At issue is how the company requires handset makers using its Android OS to also pre-load Google apps and services onto devices in order to get access to the Play app store — which Russian search rival Yandex had argued is a breach of local competition rules.
Earlier this month Russia’s Federal Antimonopoly Service (FAS) agency imposed a fine of 438M RUB (~$6.7M) on the U.S. search giant — following the upholding of the Android antitrust complaints by Russian courts earlier this year.
The original antitrust ruling against Android was handed down by the FAS last September.
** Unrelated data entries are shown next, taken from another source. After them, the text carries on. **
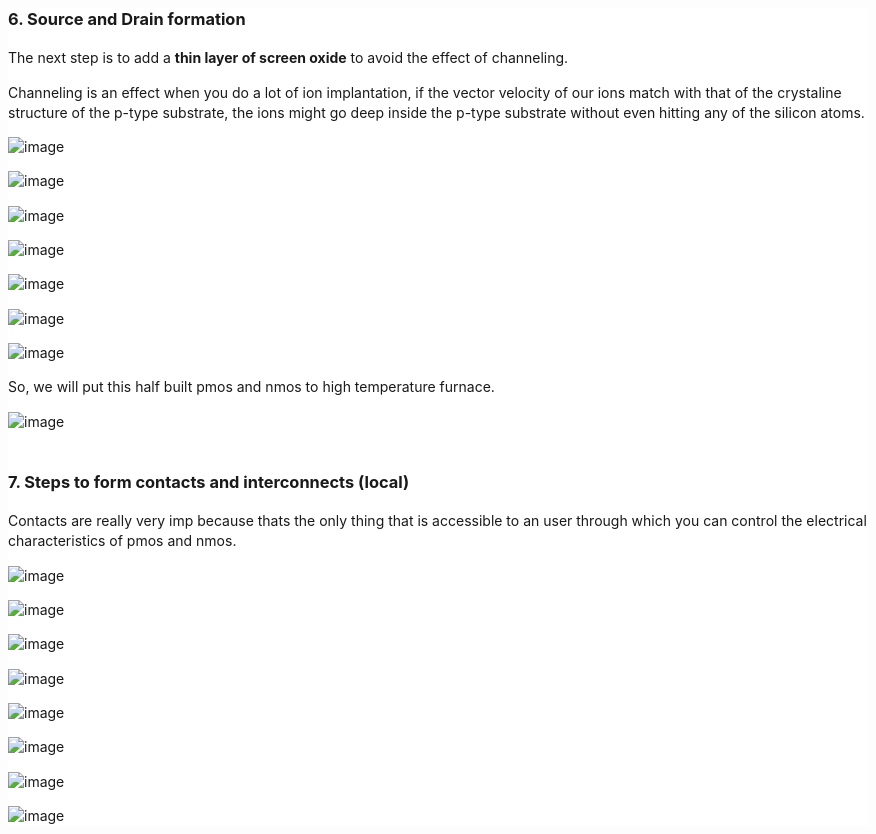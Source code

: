 # <h3 id="header-2-2-6"> 6. Source and Drain formation </h3>

   The next step is to add a **thin layer of screen oxide** to avoid the effect of channeling.

   Channeling is an effect when you do a lot of ion implantation, if the vector velocity of our ions match with that of the crystaline structure of the p-type substrate, the ions might go deep inside the p-type substrate without even hitting any of the silicon atoms.

   ![image](https://github.com/user-attachments/assets/1a77e5fb-ab33-4969-bbbb-8fc0688add3f)

   ![image](https://github.com/user-attachments/assets/c92cd386-e783-443b-b0be-e0a05f62f497)

   ![image](https://github.com/user-attachments/assets/7bb738cc-858d-4799-a557-42dca97e4ca4)

   ![image](https://github.com/user-attachments/assets/36c05222-67a8-4667-85f3-d7c51cdec4bd)

   ![image](https://github.com/user-attachments/assets/a9317ab5-9154-47d6-badb-e6fb542376eb)

   ![image](https://github.com/user-attachments/assets/f19a0d29-c207-49e4-a4c5-32d4ee922c7b)

   ![image](https://github.com/user-attachments/assets/0fc00b73-49a6-4387-92a0-972a24d03a67)

   So, we will put this half built pmos and nmos to high temperature furnace.

   ![image](https://github.com/user-attachments/assets/87048080-6f8d-4661-8105-c8c52c627172)

# <h3 id="header-2-2-7"> 7. Steps to form contacts and interconnects (local) </h3>

   Contacts are really very imp because thats the only thing that is accessible to an user through which you can control the electrical characteristics of pmos and nmos.

   ![image](https://github.com/user-attachments/assets/232fc1fd-3bf0-4c4e-9f35-5e0ff5d0e703)

   ![image](https://github.com/user-attachments/assets/18783ae3-4c9d-4d53-a756-2e3a1f66291d)

   ![image](https://github.com/user-attachments/assets/a1cb4afc-c770-4f36-ba06-95d327bb007e)

   ![image](https://github.com/user-attachments/assets/d22c75f2-446a-4b49-a175-29d3212cfdc2)

   ![image](https://github.com/user-attachments/assets/f07d62c9-1edf-49c4-b771-ac0b3009fca1)

   ![image](https://github.com/user-attachments/assets/70c6d039-5bcc-4444-8772-c3a37d8836c2)

   ![image](https://github.com/user-attachments/assets/7e04045c-d2dd-41fa-b768-ac0812cafac6)

   ![image](https://github.com/user-attachments/assets/01de4957-986a-4f85-a441-204f5f2ca5e7)
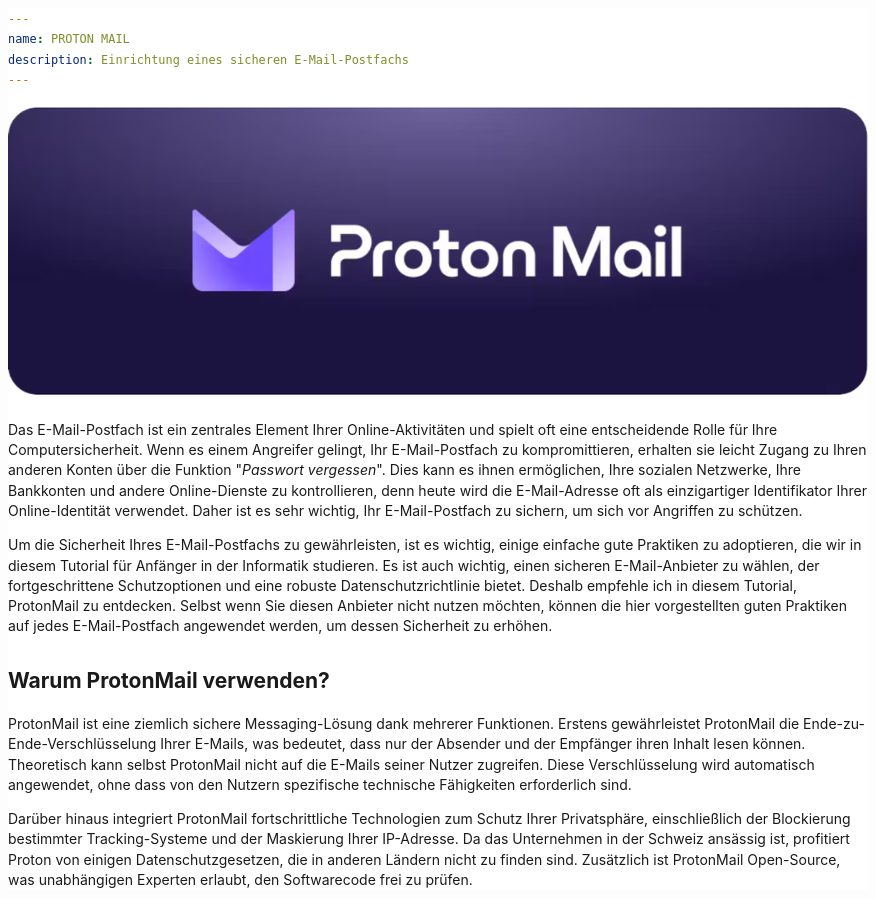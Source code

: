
 ```yaml
---
name: PROTON MAIL
description: Einrichtung eines sicheren E-Mail-Postfachs
---
```

![cover](assets/cover.webp)

Das E-Mail-Postfach ist ein zentrales Element Ihrer Online-Aktivitäten und spielt oft eine entscheidende Rolle für Ihre Computersicherheit. Wenn es einem Angreifer gelingt, Ihr E-Mail-Postfach zu kompromittieren, erhalten sie leicht Zugang zu Ihren anderen Konten über die Funktion "*Passwort vergessen*". Dies kann es ihnen ermöglichen, Ihre sozialen Netzwerke, Ihre Bankkonten und andere Online-Dienste zu kontrollieren, denn heute wird die E-Mail-Adresse oft als einzigartiger Identifikator Ihrer Online-Identität verwendet. Daher ist es sehr wichtig, Ihr E-Mail-Postfach zu sichern, um sich vor Angriffen zu schützen.

Um die Sicherheit Ihres E-Mail-Postfachs zu gewährleisten, ist es wichtig, einige einfache gute Praktiken zu adoptieren, die wir in diesem Tutorial für Anfänger in der Informatik studieren. Es ist auch wichtig, einen sicheren E-Mail-Anbieter zu wählen, der fortgeschrittene Schutzoptionen und eine robuste Datenschutzrichtlinie bietet. Deshalb empfehle ich in diesem Tutorial, ProtonMail zu entdecken. Selbst wenn Sie diesen Anbieter nicht nutzen möchten, können die hier vorgestellten guten Praktiken auf jedes E-Mail-Postfach angewendet werden, um dessen Sicherheit zu erhöhen.

## Warum ProtonMail verwenden?

ProtonMail ist eine ziemlich sichere Messaging-Lösung dank mehrerer Funktionen. Erstens gewährleistet ProtonMail die Ende-zu-Ende-Verschlüsselung Ihrer E-Mails, was bedeutet, dass nur der Absender und der Empfänger ihren Inhalt lesen können. Theoretisch kann selbst ProtonMail nicht auf die E-Mails seiner Nutzer zugreifen. Diese Verschlüsselung wird automatisch angewendet, ohne dass von den Nutzern spezifische technische Fähigkeiten erforderlich sind.

Darüber hinaus integriert ProtonMail fortschrittliche Technologien zum Schutz Ihrer Privatsphäre, einschließlich der Blockierung bestimmter Tracking-Systeme und der Maskierung Ihrer IP-Adresse. Da das Unternehmen in der Schweiz ansässig ist, profitiert Proton von einigen Datenschutzgesetzen, die in anderen Ländern nicht zu finden sind. Zusätzlich ist ProtonMail Open-Source, was unabhängigen Experten erlaubt, den Softwarecode frei zu prüfen.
In a statement last week regarding the fine FAS wrote:
Investigating the case, FAS Commission established that “Google” provided Google Play application stores to its counteragents – vendors of mobile devices to be preset on the devices controlled by Android OS and intended for sale in the Russian Federation (mobile devices), under the conditions including mandatory preset of Google applications and the search system and their mandatory placement in the priority positions on device home pages.
Actions undertaken by “Google” also led to prohibiting pre-set of applications from other vendors.
“We are convinced that executing the determination will enable competition development on the market of mobile software in Russia, which will have a favourable effect for consumers. All companies that supply products to the Russian Federation – including transnational corporations – must observe the Federal Law “On Protection of Competition””, pointed out Elena Zaeva, the Head of FAS Department for Regulation of Communications and Information Technologies.
It is not clear if Google will now pay the fine and amend its Android requirements for OEMs in Russia or whether it intends to continue trying to fight the ruling.
We’ve reached out to Google for comment and will update this post with any response.
The case has potentially wider implications beyond the Russian market, given an extant European antitrust probe of the Android OS. The EC’s competition commissioner issued a formal Statement of Objections against Android back in April, following a year of investigation into rivals’ complaints about Google’s business practices with Android.
“Th[e] tie between Play Store and other [Google] apps is what we see as a very problematic behaviour,” said EC antitrust commissioner Margrethe Vestager at the time. “There should be an incentive to innovate and one of the strongest incentives to innovate is you can present your product to consumers. And that is what is at stake here — it has become too difficult for other products, other app stores to present their apps to the consumer.”
The EC probe of Android remains in train. In that instance Google faces a far stiffer fine — of up to 10 per cent of its annual turnover (which is close to $75BN) — should the Commission uphold the antitrust charges against it.
Google’s Android OS remains hugely dominant, with an around 80 per cent share of the global smartphone OS market — giving the company massive reach for its own brand apps and services pre-loaded onto Android handsets that include the popular Play store.